:: What you will do ::
Find the word "textit" in the listing. Copy out each line where it occurs.

:: Material for this exercise ::
- - - - - - -
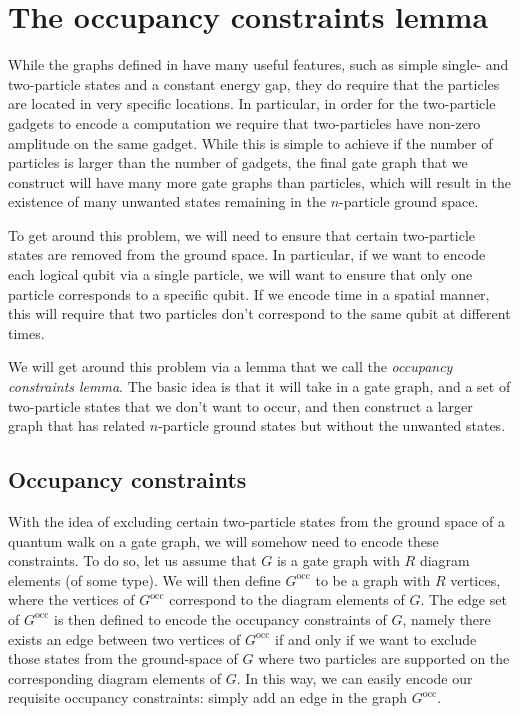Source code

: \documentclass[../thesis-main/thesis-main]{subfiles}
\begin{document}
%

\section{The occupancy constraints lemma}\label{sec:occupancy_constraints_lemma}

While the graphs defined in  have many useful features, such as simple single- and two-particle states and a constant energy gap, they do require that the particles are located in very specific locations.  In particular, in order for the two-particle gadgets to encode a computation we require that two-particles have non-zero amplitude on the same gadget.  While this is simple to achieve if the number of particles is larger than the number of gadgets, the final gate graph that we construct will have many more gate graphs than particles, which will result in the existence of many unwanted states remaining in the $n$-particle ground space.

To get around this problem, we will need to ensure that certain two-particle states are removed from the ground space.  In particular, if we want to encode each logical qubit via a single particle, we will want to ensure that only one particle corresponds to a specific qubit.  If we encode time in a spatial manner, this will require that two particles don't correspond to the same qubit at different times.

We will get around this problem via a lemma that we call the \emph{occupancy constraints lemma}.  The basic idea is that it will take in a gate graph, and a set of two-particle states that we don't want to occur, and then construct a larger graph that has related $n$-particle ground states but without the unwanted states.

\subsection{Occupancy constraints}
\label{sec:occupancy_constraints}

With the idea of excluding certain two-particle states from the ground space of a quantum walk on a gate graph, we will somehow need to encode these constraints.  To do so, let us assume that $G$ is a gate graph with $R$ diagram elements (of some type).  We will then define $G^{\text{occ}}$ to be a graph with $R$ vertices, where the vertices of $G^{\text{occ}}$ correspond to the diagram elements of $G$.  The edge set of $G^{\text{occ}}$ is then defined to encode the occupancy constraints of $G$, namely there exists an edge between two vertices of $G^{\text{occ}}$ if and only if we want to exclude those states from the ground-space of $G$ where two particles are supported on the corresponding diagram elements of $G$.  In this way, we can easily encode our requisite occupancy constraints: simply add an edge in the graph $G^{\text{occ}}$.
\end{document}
- - - - - - -
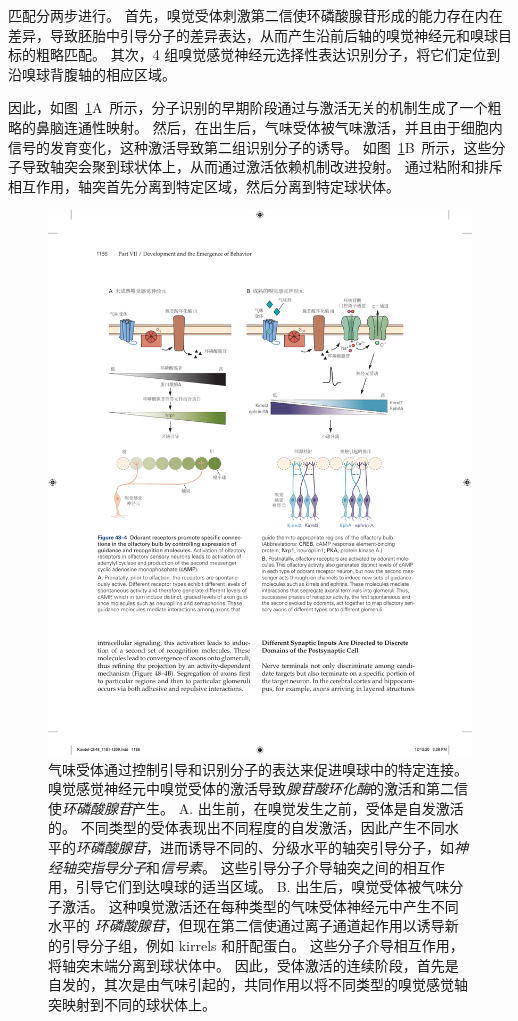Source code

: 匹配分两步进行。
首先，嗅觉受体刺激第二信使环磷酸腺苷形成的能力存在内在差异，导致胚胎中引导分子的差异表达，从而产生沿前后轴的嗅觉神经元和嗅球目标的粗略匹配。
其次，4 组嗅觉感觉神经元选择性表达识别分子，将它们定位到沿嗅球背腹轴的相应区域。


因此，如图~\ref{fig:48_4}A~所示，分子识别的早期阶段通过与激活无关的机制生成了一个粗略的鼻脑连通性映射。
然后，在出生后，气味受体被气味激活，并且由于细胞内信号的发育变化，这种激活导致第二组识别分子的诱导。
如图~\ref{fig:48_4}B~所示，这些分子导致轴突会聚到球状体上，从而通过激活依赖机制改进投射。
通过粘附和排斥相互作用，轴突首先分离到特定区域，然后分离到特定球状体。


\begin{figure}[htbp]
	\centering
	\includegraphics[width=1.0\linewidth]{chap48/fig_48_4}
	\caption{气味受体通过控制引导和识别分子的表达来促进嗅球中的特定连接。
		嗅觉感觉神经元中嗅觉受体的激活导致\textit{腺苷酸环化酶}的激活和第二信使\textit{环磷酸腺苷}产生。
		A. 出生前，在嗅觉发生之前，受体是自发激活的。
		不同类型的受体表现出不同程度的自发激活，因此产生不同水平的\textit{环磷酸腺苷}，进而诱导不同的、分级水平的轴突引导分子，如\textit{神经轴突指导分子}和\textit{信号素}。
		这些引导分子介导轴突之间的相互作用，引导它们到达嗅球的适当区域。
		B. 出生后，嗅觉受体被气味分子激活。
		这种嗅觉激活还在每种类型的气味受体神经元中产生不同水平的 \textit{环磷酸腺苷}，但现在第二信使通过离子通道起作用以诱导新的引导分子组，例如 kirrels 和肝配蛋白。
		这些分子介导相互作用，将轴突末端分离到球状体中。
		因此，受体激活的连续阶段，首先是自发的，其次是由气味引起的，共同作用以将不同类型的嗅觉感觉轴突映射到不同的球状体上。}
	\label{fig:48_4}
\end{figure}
- - - - - - -
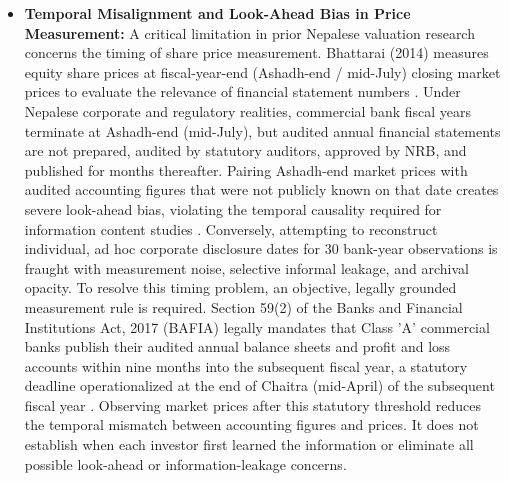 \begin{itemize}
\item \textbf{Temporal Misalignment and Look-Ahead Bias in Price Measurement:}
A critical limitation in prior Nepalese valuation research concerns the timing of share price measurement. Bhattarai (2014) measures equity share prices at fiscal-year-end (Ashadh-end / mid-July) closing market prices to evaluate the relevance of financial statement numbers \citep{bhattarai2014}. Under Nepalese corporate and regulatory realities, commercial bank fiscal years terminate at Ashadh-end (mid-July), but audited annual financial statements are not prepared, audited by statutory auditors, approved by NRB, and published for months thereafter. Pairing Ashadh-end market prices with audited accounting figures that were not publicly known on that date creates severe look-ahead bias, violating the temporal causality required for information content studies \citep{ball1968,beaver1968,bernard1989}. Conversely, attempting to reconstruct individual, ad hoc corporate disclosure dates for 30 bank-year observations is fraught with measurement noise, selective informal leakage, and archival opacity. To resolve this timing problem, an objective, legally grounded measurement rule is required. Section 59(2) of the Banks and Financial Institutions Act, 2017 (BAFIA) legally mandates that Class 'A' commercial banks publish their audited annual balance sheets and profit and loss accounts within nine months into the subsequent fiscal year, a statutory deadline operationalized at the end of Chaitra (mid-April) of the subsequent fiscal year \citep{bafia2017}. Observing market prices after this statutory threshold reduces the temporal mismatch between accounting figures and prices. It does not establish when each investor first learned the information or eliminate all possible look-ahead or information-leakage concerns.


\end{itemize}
- - - - - - -
:: Solved problem ::
		嗅觉感觉神经元中嗅觉受体的激活导致\textit{腺苷酸环化酶}的激活和第二信使\textit{环磷酸腺苷}产生。
		不同类型的受体表现出不同程度的自发激活，因此产生不同水平的\textit{环磷酸腺苷}，进而诱导不同的、分级水平的轴突引导分子，如\textit{神经轴突指导分子}和\textit{信号素}。
		这种嗅觉激活还在每种类型的气味受体神经元中产生不同水平的 \textit{环磷酸腺苷}，但现在第二信使通过离子通道起作用以诱导新的引导分子组，例如 kirrels 和肝配蛋白。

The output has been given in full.